Cahier de Pensées

14 juin 2010

My Declaration

Filed under: Mes Pensées — switthing @ 7:43

Being a man, you are, by default, supposed to lead some tasks.

One of these is probably the most difficult experience you can imagine, Propose somebody to enter a relation with you!

Indeed, are they any other times where you put yourself that much in the hands of somebody’s decision for such a personal matter? I do not think so…

During that split second you put everything you are to the decision of a person very important to you, hoping he will accept you… What could be more difficult?

Nobody likes to put himself at risk, and as you can guess, or have noticed, people are managing this risk their own ways.

First you have the people proposing so often that they do not care that much about the result. They like the person more or less and they just go for it. It works that’s great, it does not , why bother!

I am not very keen on that tactic, I must be a bit too romantic, I only make a move when the person really matters to me and when I believe we could build something together. Making the move is then for me always an important decision.

I know about people using tricks, for instance they make sure their beloved had a bit too much drink so they will be more likely to follow the mood and not to think too much. I never used that way, but I think I should have tried, sometime people need that small kick at the beginning and then here it goes!

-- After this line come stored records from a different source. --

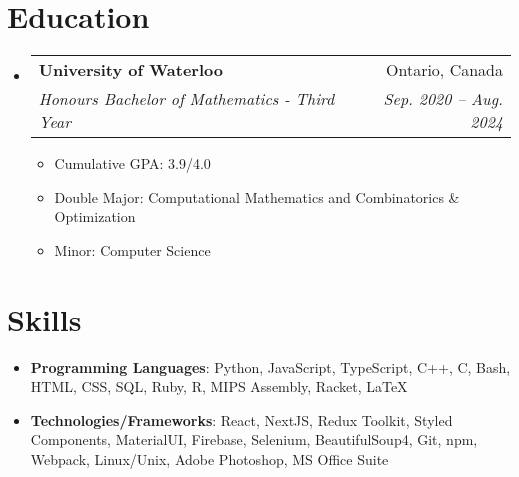 \documentclass[letterpaper,11pt]{article}
\makeatletter
\newcommand{\resumeSubheading}[4]{
  \vspace{-1pt}\item
    \begin{tabular*}{0.97\textwidth}{l@{\extracolsep{\fill}}r}
      \textbf{#1} & #2 \\
      \textit{\small#3} & \textit{\small #4} \\
    \end{tabular*}\vspace{0pt}
}
\newcommand{\resumeSubHeadingListStart}{\begin{itemize}[leftmargin=*]}
\newcommand{\resumeSubHeadingListEnd}{\end{itemize}}
\newcommand{\resumeItemListStart}{\begin{itemize}}
\newcommand{\resumeItemListEnd}{\end{itemize}\vspace{0pt}}
\makeatother
\begin{document}
\section{Education}
\resumeSubHeadingListStart
\resumeSubheading
{University of Waterloo}{Ontario, Canada}
{Honours Bachelor of Mathematics - Third Year}{Sep. 2020 -- Aug. 2024}
\begin{itemize}
	\item Cumulative GPA: 3.9/4.0
	\item Double Major: Computational Mathematics and Combinatorics \& Optimization
	\item Minor: Computer Science
\end{itemize}
\resumeSubHeadingListEnd


%
\section{Skills}
\resumeSubHeadingListStart
\item{
            \textbf{Programming Languages}{: Python, JavaScript, TypeScript, C++, C, Bash, HTML, CSS, SQL, Ruby, R, MIPS Assembly, Racket, LaTeX}
            \hfill
      }
\item{
            \textbf{Technologies/Frameworks}{: React, NextJS, Redux Toolkit, Styled Components, MaterialUI, Firebase, Selenium, BeautifulSoup4, Git, npm, Webpack, Linux/Unix, Adobe Photoshop, MS Office Suite}
      }
\resumeSubHeadingListEnd


\end{document}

Maybe in the same category, but a bit smoother, is the possibility to remove the talking and go straight to the action ;-) . Just to be a bit more precise I mean a direct attempt to kiss the beloved (on the lips or starting with the neck …) and not to shag her/him on the spot!!

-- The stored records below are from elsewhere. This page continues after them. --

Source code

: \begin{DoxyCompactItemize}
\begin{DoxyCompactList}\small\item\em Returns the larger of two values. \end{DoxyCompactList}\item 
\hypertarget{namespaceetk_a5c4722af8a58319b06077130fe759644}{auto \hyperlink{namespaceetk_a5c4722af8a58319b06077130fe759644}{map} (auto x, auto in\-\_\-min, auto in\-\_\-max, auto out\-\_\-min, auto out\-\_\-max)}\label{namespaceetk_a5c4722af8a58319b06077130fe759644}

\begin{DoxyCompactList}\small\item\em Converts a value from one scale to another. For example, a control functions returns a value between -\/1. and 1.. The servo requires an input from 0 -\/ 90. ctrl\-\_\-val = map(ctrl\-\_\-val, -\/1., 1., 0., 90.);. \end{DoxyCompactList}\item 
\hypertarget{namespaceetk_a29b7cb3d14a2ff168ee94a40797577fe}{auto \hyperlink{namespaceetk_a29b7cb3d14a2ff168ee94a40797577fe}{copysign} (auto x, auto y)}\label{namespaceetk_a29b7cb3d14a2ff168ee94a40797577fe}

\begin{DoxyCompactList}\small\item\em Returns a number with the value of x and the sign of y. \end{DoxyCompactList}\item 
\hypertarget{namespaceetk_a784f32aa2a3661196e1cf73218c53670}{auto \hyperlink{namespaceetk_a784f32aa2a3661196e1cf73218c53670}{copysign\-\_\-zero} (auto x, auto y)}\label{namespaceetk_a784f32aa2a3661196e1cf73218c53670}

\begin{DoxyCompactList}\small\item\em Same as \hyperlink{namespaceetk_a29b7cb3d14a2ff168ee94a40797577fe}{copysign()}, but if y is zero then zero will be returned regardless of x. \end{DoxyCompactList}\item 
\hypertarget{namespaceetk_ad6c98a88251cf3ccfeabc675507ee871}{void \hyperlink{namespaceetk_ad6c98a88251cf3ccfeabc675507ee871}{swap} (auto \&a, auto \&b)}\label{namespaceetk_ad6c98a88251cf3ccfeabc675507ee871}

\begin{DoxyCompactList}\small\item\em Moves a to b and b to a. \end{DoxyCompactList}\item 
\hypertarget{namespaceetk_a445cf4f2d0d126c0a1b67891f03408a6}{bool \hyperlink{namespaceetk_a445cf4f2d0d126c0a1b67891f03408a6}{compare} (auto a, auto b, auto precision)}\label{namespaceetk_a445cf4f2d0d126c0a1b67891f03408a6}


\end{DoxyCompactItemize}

This is usually the way I prefer. Sometime you might have surprised, people accepting the kiss they after few seconds, or minutes putting a halt to the just born relationship. (Do not worry, it only happened twice tome).

Being shy (Yes, I am) and not sure of myself (I mean not understanding why people might be able to like me) I try to reduce the risk of being rejected to its minimum.
During the days, weeks, or month of approach I analysed every word, move, tone, action, … to try to assess if I might stand a chance or not.
Something relatively easy to measure is what he or she can do for you. If somebody is ready to travel, change his program, accept strange hours to spend time with you, visit places not common to him or her, it is likely the person fancies you a bit.
I am very sensual, I like to touch things. I then try to gently touch the arm or the shoulder of the other person to see what is the reaction. If the person does not like you either she freeze or retract. If she does not, you might be on the way.

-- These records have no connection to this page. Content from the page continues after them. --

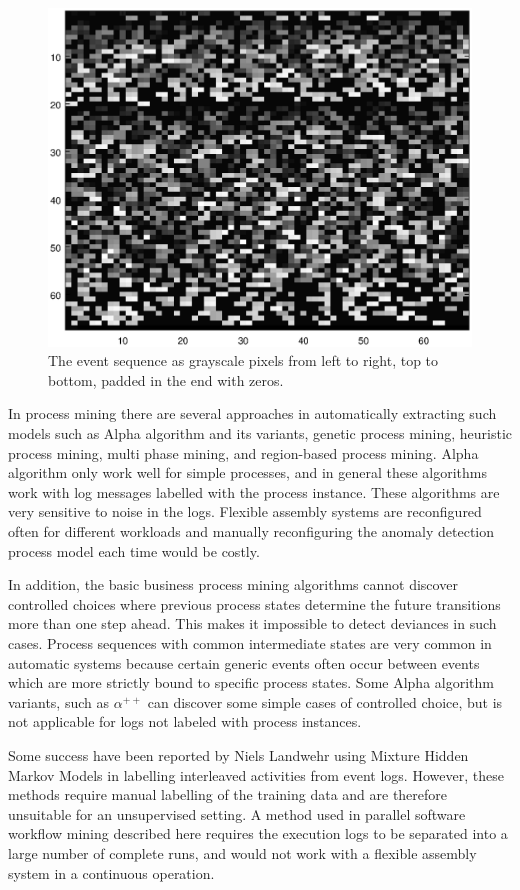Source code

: \documentclass[journal]{IEEEtran}
\begin{document}
\begin{figure}[tb]
 \centering
 \includegraphics[width=8 cm,keepaspectratio=true]{./color_vis.eps}
 \caption{The event sequence as grayscale pixels from left to right, top to bottom, padded in the end with zeros.}
 \label{figure:color_vis}
\end{figure}

In process mining there are several approaches in automatically extracting such models such as Alpha algorithm and its 
variants, genetic process mining, heuristic process mining, multi phase mining, and region-based process mining. Alpha algorithm only work well for simple processes,
and in general these algorithms work with log messages labelled with the process instance. These algorithms are very sensitive to noise in the logs.
Flexible assembly systems are reconfigured often for different workloads and manually reconfiguring the anomaly
detection process model each time would be costly.

In addition, the basic business process mining algorithms cannot discover controlled choices where previous process states
determine the future transitions more than one step ahead. This makes it impossible to detect deviances in such cases. Process sequences with common intermediate states
are very common in automatic systems because certain generic events often occur between events which are more strictly bound to specific process states. Some Alpha algorithm
variants, such as $\alpha^{++}$ \cite{wen2007mining} can discover some simple cases of controlled choice, but is not applicable for logs not labeled with process instances.

Some success have been reported by Niels Landwehr using Mixture Hidden Markov Models \cite{landwehr2008modeling} in labelling interleaved activities from event logs.
However, these methods require manual labelling of the training data and are therefore unsuitable for an unsupervised setting.
A method used in parallel software workflow mining described here \cite{mining-program-workflow-from-interleaved-traces} requires the execution logs to be separated into
a large number of complete runs, and would not work with a flexible assembly system in a continuous operation.
\end{document}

As you might know I am not exactly free, or at least I might not seem to be, just married, few kids. This means the before any try I always ensure the other person is totally aware of he situation and accept it. This could be done usually by “generic” chat on the topic of affairs (you can always find some good example around you!!) and sensing their reaction.

When the situation is a bit more complex on the other side to then I do not start with the action but by a discussion. I jump in the subject with kind of lawyers precautions, “If I were to fancy you and you were to fancy me …”. I agree this is not the best solution and a dive in would be more efficient to score! But I do not care about scoring night stand, I am in for the long term thus I believe common awareness and agreement on the way forward is a must before this key step. The content of the agreement can indeed change other time but I prefer things to be clear and open at start!!!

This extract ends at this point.